Ad aspettarmi nella stanza Zoom c’è un piccolo riquadro pieno zeppo di vinili e strumenti musicali. Sullo sfondo, la parete è quasi interamente ricoperta di dischi, mentre in un angolino si scorgono congas e altri strumenti a percussioni accatastati. Sulla destra invece una serie di tastiere e sintetizzatori sono organizzati l’uno sopra l’altro, con un giradischi alla base a completare la composizione. Al centro di tutto, il viso tondo e simpatico di Emma Jean Thackray, che ha già iniziato a scusarsi per il leggero ritardo con cui si è connessa: «Sto lavorando alla musica per un cortometraggio e sai com’è, quando mi metto a lavorare poi mi scordo di tutto».
Emma è una trombettista, compositrice e produttrice inglese di formazione jazz. È di base a Londra, ma non è uno dei nomi più identificativi dell’affascinante scena londinese. Ciononostante la sua musica incarna alla perfezione quello spirito: un’ibridazione di linguaggi musicali analogici e digitali, vecchi e nuovi, di nicchia e popolari, d’ascolto e da ballo. La sua musica è un po’ come la stanza da cui parla. Nonostante la ricetta sia quella per il disordine, per un caos che appare inevitabile, in realtà alla fine lo sguardo d’insieme che ci viene offerto è armonioso, funziona molto bene. Dopo aver attirato l’attenzione di addetti ai lavori e media nazionali e internazionali con una serie di EP che mescolavano sapientemente jazz e musica elettronica da club, Emma è finalmente arrivata alla pubblicazione del suo primo album ufficiale, Yellow. Un disco pensato, voluto fortemente e curato fin nei minimi dettagli. Al punto che per assicurarsi il controllo creativo al 100%, la musicista inglese ha rifiutato offerte di etichette importanti, preferendo pubblicarlo sulla sua neonata Movementt il cui motto è «move the body, move the mind, move the soul».
Dopo una breve parentesi dedicata alla situazione Covid e concerti («qui tutti fanno finta che vada tutto bene, perché non ci sono restrizioni del governo. Sta a musicisti ed organizzatori dire di non venire ai concerti senza farsi un test etc. Tanta responsabilità personale per qualcosa che non dovrebbe essere responsabilità personale») entriamo nel vivo del suo viaggio, dagli inizi in provincia alla maturazione personale e musicale.
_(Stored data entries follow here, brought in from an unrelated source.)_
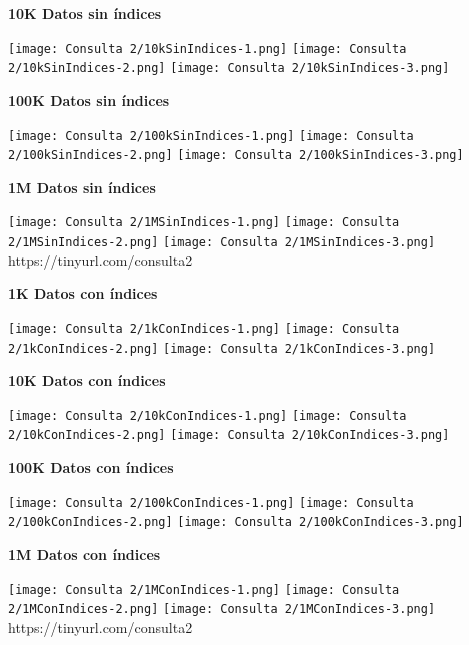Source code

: \documentclass[12pt,a4paper]{article}
\begin{document}
\textbf{10K Datos sin índices}
\begin{center}
    \texttt{[image: Consulta 2/10kSinIndices-1.png]}
    \texttt{[image: Consulta 2/10kSinIndices-2.png]}
    \texttt{[image: Consulta 2/10kSinIndices-3.png]}
\end{center}

\textbf{100K Datos sin índices}
\begin{center}
    \texttt{[image: Consulta 2/100kSinIndices-1.png]}
    \texttt{[image: Consulta 2/100kSinIndices-2.png]}
    \texttt{[image: Consulta 2/100kSinIndices-3.png]}
\end{center}

\textbf{1M Datos sin índices}
\begin{center}
    \texttt{[image: Consulta 2/1MSinIndices-1.png]}
    \texttt{[image: Consulta 2/1MSinIndices-2.png]}
    \texttt{[image: Consulta 2/1MSinIndices-3.png]}
    https://tinyurl.com/consulta2
\end{center}

\textbf{1K Datos con índices}
\begin{center}
    \texttt{[image: Consulta 2/1kConIndices-1.png]}
    \texttt{[image: Consulta 2/1kConIndices-2.png]}
    \texttt{[image: Consulta 2/1kConIndices-3.png]}
\end{center}
\textbf{10K Datos con índices}
\begin{center}
    \texttt{[image: Consulta 2/10kConIndices-1.png]}
    \texttt{[image: Consulta 2/10kConIndices-2.png]}
    \texttt{[image: Consulta 2/10kConIndices-3.png]}
\end{center}
\textbf{100K Datos con índices}
\begin{center}
    \texttt{[image: Consulta 2/100kConIndices-1.png]}
    \texttt{[image: Consulta 2/100kConIndices-2.png]}
    \texttt{[image: Consulta 2/100kConIndices-3.png]}
\end{center}

\textbf{1M Datos con índices}
\begin{center}
    \texttt{[image: Consulta 2/1MConIndices-1.png]}
    \texttt{[image: Consulta 2/1MConIndices-2.png]}
    \texttt{[image: Consulta 2/1MConIndices-3.png]}
    https://tinyurl.com/consulta2
\end{center}
\end{document}
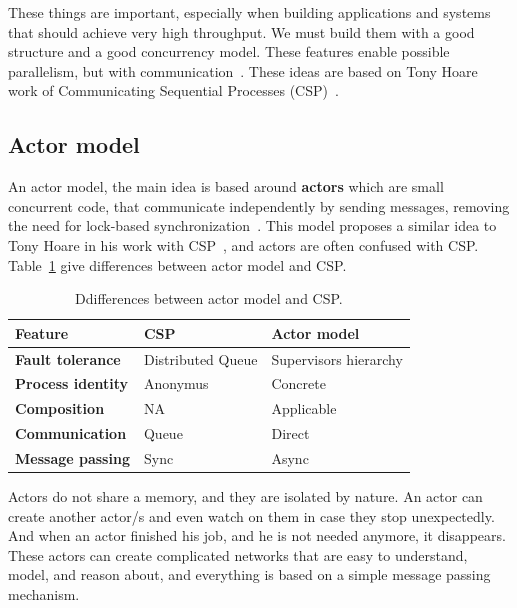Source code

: \noindent
These things are important, especially when building applications and systems that should achieve very high throughput. We must build them with a good structure and a good concurrency model. These features enable possible parallelism, but with communication~\cite{Pike}. These ideas are based on Tony Hoare work of Communicating Sequential Processes (CSP)~\cite{Hoare78}.

\subsection{Actor model}\label{sec:actor_model}
%
An actor model, the main idea is based around \textbf{actors} which are small concurrent code, that communicate independently by sending messages, removing the need for lock-based synchronization~\cite{Hewitt}. This model proposes a similar idea to Tony Hoare in his work with CSP~\cite{Hoare78}, and actors are often confused with CSP. Table~\ref{tab:table6} give differences between actor model and CSP.

\begin{table}[h!]
	\begin{center}
		\begin{tabular}{l|l|l}
			\textbf{Feature} & \textbf{CSP} & \textbf{Actor model}\\
			\hline
			\textbf{Fault tolerance} & Distributed Queue &  Supervisors hierarchy \\
			\textbf{Process identity} & Anonymus & Concrete \\
			\textbf{Composition} & NA & Applicable \\
			\textbf{Communication} & Queue & Direct \\
			\textbf{Message passing} & Sync & Async\\
		\end{tabular}
	\end{center}
	\vspace{-0.5cm}
	\caption{Ddifferences between actor model and CSP.}
	\label{tab:table6}
\end{table}

Actors do not share a memory, and they are isolated by nature. An actor can create another actor/s and even watch on them in case they stop unexpectedly. And when an actor finished his job, and he is not needed anymore, it disappears. These actors can create complicated networks that are easy to understand, model, and reason about, and everything is based on a simple message passing mechanism. 

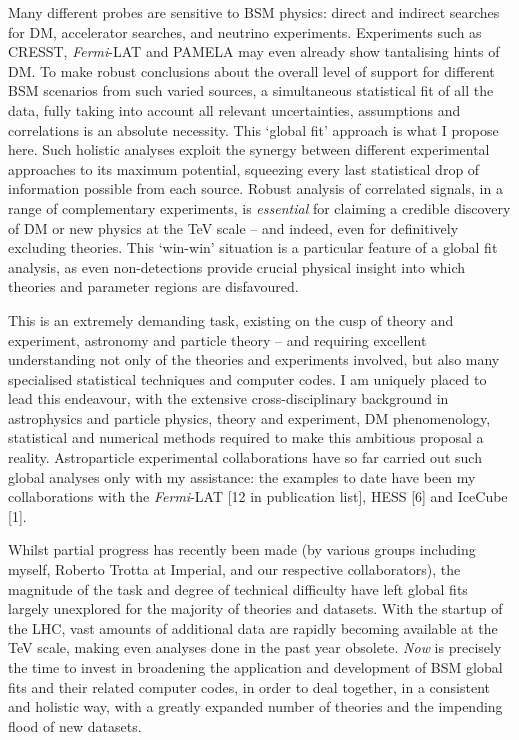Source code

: \documentclass[11pt,oneside,twocolumn,a4paper]{article}
\begin{document}
Many different probes are sensitive to BSM physics: direct and indirect searches for DM, accelerator searches, and neutrino experiments.  Experiments such as CRESST, \emph{Fermi}-LAT and PAMELA may even already show tantalising hints of DM.  To make robust conclusions about the overall level of support for different BSM scenarios from such varied sources, a simultaneous statistical fit of all the data, fully taking into account all relevant uncertainties, assumptions and correlations is an absolute necessity.  This `global fit' approach is what I propose here.  Such holistic analyses exploit the synergy between different experimental approaches to its maximum potential, squeezing every last statistical drop of information possible from each source.  Robust analysis of correlated signals, in a range of complementary experiments, is \textit{essential} for claiming a credible discovery of DM or new physics at the TeV scale -- and indeed, even for definitively excluding theories.  This `win-win' situation is a particular feature of a global fit analysis, as even non-detections provide crucial physical insight into which theories and parameter regions are disfavoured.

This is an extremely demanding task, existing on the cusp of theory and experiment, astronomy and particle theory -- and requiring excellent understanding not only of the theories and experiments involved, but also many specialised statistical techniques and computer codes.  I am uniquely placed to lead this endeavour, with the extensive cross-disciplinary background in astrophysics and particle physics, theory and experiment, DM phenomenology, statistical and numerical methods required to make this ambitious proposal a reality.  Astroparticle experimental collaborations have so far carried out such global analyses only with my assistance: the examples to date have been my collaborations with the \emph{Fermi}-LAT [12 in publication list], HESS [6] and IceCube [1].

Whilst partial progress has recently been made (by various groups including myself, Roberto Trotta at Imperial, and our respective collaborators), the magnitude of the task and degree of technical difficulty have left global fits largely unexplored for the majority of theories and datasets.  With the startup of the LHC, vast amounts of additional data are rapidly becoming available at the TeV scale, making even analyses done in the past year obsolete.  \textit{Now} is precisely the time to invest in broadening the application and development of BSM global fits and their related computer codes, in order to deal together, in a consistent and holistic way, with a greatly expanded number of theories and the impending flood of new datasets.
\end{document}
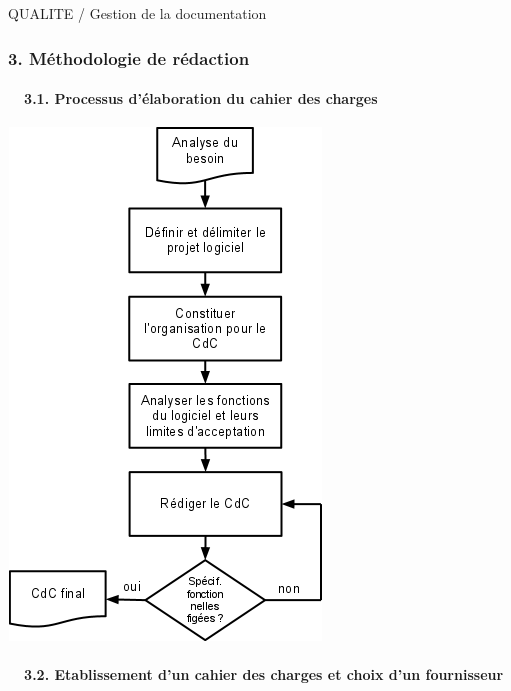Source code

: \documentclass{article}
\begin{document}
QUALITE / Gestion de la documentation


\bigskip

\subsubsection[3. Méthodologie de rédaction]{3. Méthodologie de
rédaction}

\bigskip

\paragraph[\ \ 3.1. Processus d’élaboration du cahier des
charges]{\ \ 3.1. Processus d’élaboration du cahier des charges}

\includegraphics[width=8.308cm,height=13.6cm]{BP22020Aide20C3A020la20rC3A9daction20dun20CdC20Logiciel-img1.png}



\bigskip


\bigskip

\paragraph[\ \ 3.2. Etablissement d’un cahier des charges et choix d’un
fournisseur]{\ \ 3.2. Etablissement d’un cahier des charges et choix
d’un fournisseur}
\end{document}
Parlami un po’ di te, di dove sei, il tuo percorso musicale e via dicendo.
Vengo dal nord dell’Inghilterra, dallo Yorkshire. Non è un luogo in cui accade granché, è un po’ remoto anche oggi, soprattutto la parte da cui provengo io. Anche la mia famiglia non è per niente artistica, sono tutte persone molto pratiche, insomma sono cresciuta essendo un po’ una outsider. Già ad 8 anni ho iniziato a suonare la cornetta, passando alla tromba durante la pre-adolescenza. Quando ho iniziato ad interessarmi al jazz, verso i 14 anni, non piaceva a nessuno dei miei amici. Quindi a partire da quel momento, buona parte del mio viaggio è stato molto isolato, solitario. Quando mi sono trasferita a Cardiff per studiare ho iniziato a trovare persone con i miei interessi in quel senso, ma comunque poi la sera ero in camera a produrre beat hip hop e roba elettronica, quindi ecco che tornava di nuovo un percorso in buona parte solitario. Sono sempre stata divisa tra il comporre in senso orchestrale, il suonare jazz, produrre beat; è solo quando sono arrivata a Londra che ho iniziato a mettere insieme tutte queste cose. Nonostante questo gli EP che sono usciti in questi anni erano tutti sbilanciati verso una di queste tendenze piuttosto che un’altra. Con Yellow invece è la prima volta che sento di poter dire di aver incluso me stessa interamente. Compongo, dirigo, suono, produco; c’è perfino un lato jazz orchestrale che fino ad ora non avevo mai mostrato.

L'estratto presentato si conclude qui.